Is it possible to find a counter example to the above problem. Thanks.
There is no counterexample: that function is harmonic. The following works smoothly (pun intended) if $f$ is $\mathcal{C}^2$, but could be adapted to lesser regularity classes, by interpreting the Laplacian in a distributional sense.
There is probably a more direct way, however, fix $x\in\mathbb R^n$ and define $$F(r)=\frac{1}{m(B(x,r))}\int_{B(x,r)}f(t)dm(t)\;,$$ for $r<1$.
Let $m(r)=m(B(x,r))$, then $m'(r)=nm(r)/r$.
Writing the integral in spherical coordinates, you can easily compute the derivative $F'(r)$, obtaining $$F'(r)=\frac{1}{m(r)}\int_{S(x,r)}f(t)d\sigma(t) - \frac{n/r}{m(r)}\int_{B(x,r)}f(t)dm(t)$$ where $\sigma$ is the $n-1$-dimensional measure on $S(x,r)=\{y\in\mathbb R^n\ :\ \|y-x\|=r\}$.
Note that $\sigma(S(x,r))=m'(r)$.
Now, $F(r)$ is constant for $r<1$, so $F'(r)$ should vanish, which implies $$\frac{1}{m(r)}\int_{B(x,r)}f(t)dm(t)=\frac{1}{m'(r)}\int_{S(x,r)}f(t)d\sigma(t)\;.$$
Therefore, it also holds, for $r<1$, that $$f(x)=\frac{1}{\sigma(S(x,r))}\int_{S(x,r)}f(t)d\sigma(t)\;.$$
Now, repeat the trick: define $$G(r)=\frac{1}{\sigma(S(x,r))}\int_{S(x,r)}f(t)d\sigma(t)$$ which is constant for $r<1$ and whose derivative in $r$ is (thanks to the first Green's identity) $$c_r\int_{B(x,r)}\Delta f(t)dm(t)\;.$$ This derivative should vanish identically for $r<1$.
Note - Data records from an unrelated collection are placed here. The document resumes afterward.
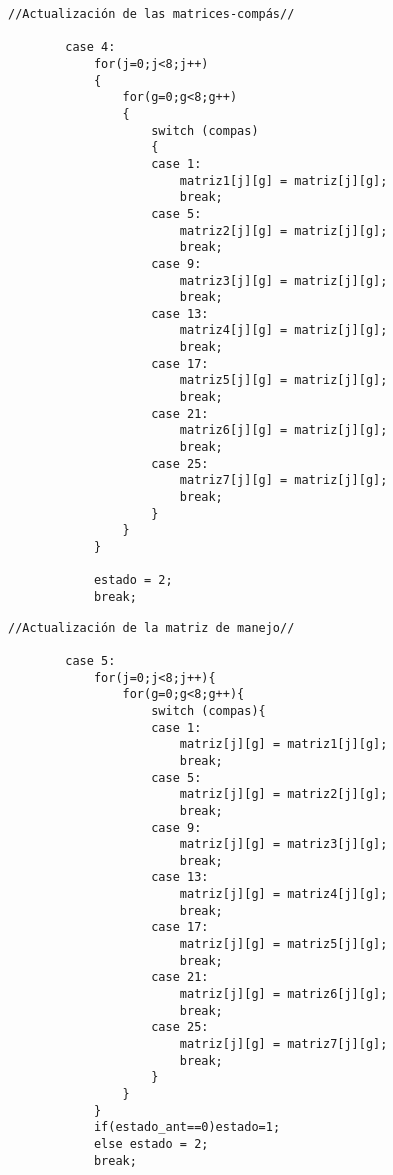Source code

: \documentclass[12pt,a4paper]{article}
\begin{document}
\begin{lstlisting}[basicstyle=\footnotesize] 
            //Actualización de las matrices-compás//

        case 4:
            for(j=0;j<8;j++)
            {
                for(g=0;g<8;g++)
                {
                    switch (compas)
                    {
                    case 1:
                        matriz1[j][g] = matriz[j][g];
                        break;
                    case 5:
                        matriz2[j][g] = matriz[j][g];
                        break;
                    case 9:
                        matriz3[j][g] = matriz[j][g];
                        break;
                    case 13:
                        matriz4[j][g] = matriz[j][g];
                        break;
                    case 17:
                        matriz5[j][g] = matriz[j][g];
                        break;
                    case 21:
                        matriz6[j][g] = matriz[j][g];
                        break;
                    case 25:
                        matriz7[j][g] = matriz[j][g];
                        break;
                    }
                }
            }

            estado = 2;
            break;
\end{lstlisting}

\begin{lstlisting}[basicstyle=\footnotesize] 
            //Actualización de la matriz de manejo//

        case 5:
            for(j=0;j<8;j++){
                for(g=0;g<8;g++){
                    switch (compas){
                    case 1:
                        matriz[j][g] = matriz1[j][g];
                        break;
                    case 5:
                        matriz[j][g] = matriz2[j][g];
                        break;
                    case 9:
                        matriz[j][g] = matriz3[j][g];
                        break;
                    case 13:
                        matriz[j][g] = matriz4[j][g];
                        break;
                    case 17:
                        matriz[j][g] = matriz5[j][g];
                        break;
                    case 21:
                        matriz[j][g] = matriz6[j][g];
                        break;
                    case 25:
                        matriz[j][g] = matriz7[j][g];
                        break;
                    }
                }
            }
            if(estado_ant==0)estado=1;
            else estado = 2;
            break;
\end{lstlisting}
\end{document}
Now, if $\Delta f(x)>0$, then it will be positive in a small ball centered in $x$, and for that ball the previous integral will not vanish, which is a contradiction (same reasoning if $\Delta f(x)<0$). Therefore, $\Delta f(x)=0$; as $x$ was arbitrary, you have your result.
More generally if the mvp holds (ball or sphere version) for a sequence of radii converging to $0$ (and arbitrary center), then the function is harmonic.